A research team from Zhejiang University has published their findings in Advanced Photonics, proposing a new method to optimize perovskite thin films by introducing volatile ammonium additives, significantly improving the performance of perovskite lasers. This approach involves adding the additive during the annealing process of polycrystalline perovskite thin films, triggering a phase reconstruction process that effectively eliminates low-dimensional phase structures.

All-inorganic perovskite thin films are regarded as a promising alternative to traditional III-V semiconductor lasers due to their lower production costs and good substrate compatibility. However, perovskite lasers at room temperature suffer from rapid carrier loss due to Auger recombination under continuous or quasi-continuous operation, a long-standing issue that has limited their practical applications.

Through phase reconstruction technology, the research team successfully fabricated pure three-dimensional perovskite structures, reducing Auger recombination channels.

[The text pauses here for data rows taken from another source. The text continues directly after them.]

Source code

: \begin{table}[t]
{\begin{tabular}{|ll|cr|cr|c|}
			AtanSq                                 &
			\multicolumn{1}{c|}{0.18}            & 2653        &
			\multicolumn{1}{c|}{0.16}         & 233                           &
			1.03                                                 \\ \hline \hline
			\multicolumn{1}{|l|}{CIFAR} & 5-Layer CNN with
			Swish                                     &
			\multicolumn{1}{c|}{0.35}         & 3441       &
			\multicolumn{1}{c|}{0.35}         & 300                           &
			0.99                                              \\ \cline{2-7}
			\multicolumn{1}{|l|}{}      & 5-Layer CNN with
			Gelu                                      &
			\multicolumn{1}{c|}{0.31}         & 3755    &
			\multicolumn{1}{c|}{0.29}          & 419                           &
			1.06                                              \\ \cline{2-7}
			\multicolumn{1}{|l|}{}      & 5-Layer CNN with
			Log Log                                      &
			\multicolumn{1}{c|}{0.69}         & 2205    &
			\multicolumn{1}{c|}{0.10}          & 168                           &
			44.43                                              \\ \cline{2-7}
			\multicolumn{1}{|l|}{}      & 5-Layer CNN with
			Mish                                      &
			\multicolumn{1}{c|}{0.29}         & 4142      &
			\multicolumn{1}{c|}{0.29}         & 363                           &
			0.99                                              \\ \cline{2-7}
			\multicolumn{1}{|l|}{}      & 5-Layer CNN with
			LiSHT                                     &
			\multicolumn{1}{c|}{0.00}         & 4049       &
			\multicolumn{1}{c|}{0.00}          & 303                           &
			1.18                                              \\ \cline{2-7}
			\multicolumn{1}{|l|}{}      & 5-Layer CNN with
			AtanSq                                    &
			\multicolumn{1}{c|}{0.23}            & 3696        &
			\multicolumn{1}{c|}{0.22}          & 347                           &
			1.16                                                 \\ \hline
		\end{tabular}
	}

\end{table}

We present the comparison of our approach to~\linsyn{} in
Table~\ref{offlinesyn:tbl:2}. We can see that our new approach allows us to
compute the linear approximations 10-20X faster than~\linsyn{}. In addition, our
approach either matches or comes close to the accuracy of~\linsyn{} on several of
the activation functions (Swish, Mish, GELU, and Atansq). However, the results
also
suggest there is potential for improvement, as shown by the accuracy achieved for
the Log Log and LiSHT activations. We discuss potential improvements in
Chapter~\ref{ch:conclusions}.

This structure better preserves the carriers required for laser emission while avoiding significant optical losses. By analyzing the recombination processes of electrons and holes under different pumping conditions, the researchers confirmed that the optimized films exhibit outstanding carrier retention performance.

Based on the improved thin films, the team fabricated single-mode vertical-cavity surface-emitting lasers (VCSELs) that achieved a low lasing threshold of 17.3μJ/cm² and a high quality factor of up to 3850 under quasi-continuous nanosecond pumping. These metrics represent a new advancement in the field of perovskite laser research.

This study provides a technical pathway for developing high-performance perovskite lasers capable of stable operation under continuous-wave or electrically pumped conditions, holding positive significance for the future integration of photonic chips and the development of flexible optoelectronic devices.